What is needed is a word-for-word restatement of all the entries.

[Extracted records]
▼▼▼
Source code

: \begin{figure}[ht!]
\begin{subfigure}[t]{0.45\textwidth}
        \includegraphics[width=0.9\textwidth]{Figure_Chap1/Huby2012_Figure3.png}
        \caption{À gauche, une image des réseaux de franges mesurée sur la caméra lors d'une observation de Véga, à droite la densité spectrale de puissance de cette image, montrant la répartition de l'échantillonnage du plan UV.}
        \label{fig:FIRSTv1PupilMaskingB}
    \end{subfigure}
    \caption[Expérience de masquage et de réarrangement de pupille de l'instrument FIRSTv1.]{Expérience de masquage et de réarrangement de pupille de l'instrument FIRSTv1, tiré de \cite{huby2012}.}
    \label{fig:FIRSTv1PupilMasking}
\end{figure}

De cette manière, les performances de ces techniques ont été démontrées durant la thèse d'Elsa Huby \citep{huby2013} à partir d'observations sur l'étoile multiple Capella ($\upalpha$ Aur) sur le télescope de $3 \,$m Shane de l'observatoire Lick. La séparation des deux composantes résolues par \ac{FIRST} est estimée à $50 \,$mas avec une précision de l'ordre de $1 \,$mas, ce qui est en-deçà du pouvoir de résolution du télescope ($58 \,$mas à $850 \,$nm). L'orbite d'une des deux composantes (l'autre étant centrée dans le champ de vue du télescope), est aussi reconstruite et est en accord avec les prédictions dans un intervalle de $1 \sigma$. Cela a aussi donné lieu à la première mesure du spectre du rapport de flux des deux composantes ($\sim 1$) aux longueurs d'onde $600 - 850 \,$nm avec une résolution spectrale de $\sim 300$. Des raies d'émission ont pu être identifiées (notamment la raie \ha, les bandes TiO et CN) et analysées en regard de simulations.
▲▲▲
◆ Reply
Source code

: \begin{figure}[ht!]
\begin{subfigure}[t]{0.45\textwidth}
        \includegraphics[width=0.9\textwidth]{Figure_Chap1/Huby2012_Figure3.png}
        \caption{À gauche, une image des réseaux de franges mesurée sur la caméra lors d'une observation de Véga, à droite la densité spectrale de puissance de cette image, montrant la répartition de l'échantillonnage du plan UV.}
        \label{fig:FIRSTv1PupilMaskingB}
    \end{subfigure}
    \caption[Expérience de masquage et de réarrangement de pupille de l'instrument FIRSTv1.]{Expérience de masquage et de réarrangement de pupille de l'instrument FIRSTv1, tiré de \cite{huby2012}.}
    \label{fig:FIRSTv1PupilMasking}
\end{figure}

De cette manière, les performances de ces techniques ont été démontrées durant la thèse d'Elsa Huby \citep{huby2013} à partir d'observations sur l'étoile multiple Capella ($\upalpha$ Aur) sur le télescope de $3 \,$m Shane de l'observatoire Lick. La séparation des deux composantes résolues par \ac{FIRST} est estimée à $50 \,$mas avec une précision de l'ordre de $1 \,$mas, ce qui est en-deçà du pouvoir de résolution du télescope ($58 \,$mas à $850 \,$nm). L'orbite d'une des deux composantes (l'autre étant centrée dans le champ de vue du télescope), est aussi reconstruite et est en accord avec les prédictions dans un intervalle de $1 \sigma$. Cela a aussi donné lieu à la première mesure du spectre du rapport de flux des deux composantes ($\sim 1$) aux longueurs d'onde $600 - 850 \,$nm avec une résolution spectrale de $\sim 300$. Des raies d'émission ont pu être identifiées (notamment la raie \ha, les bandes TiO et CN) et analysées en regard de simulations.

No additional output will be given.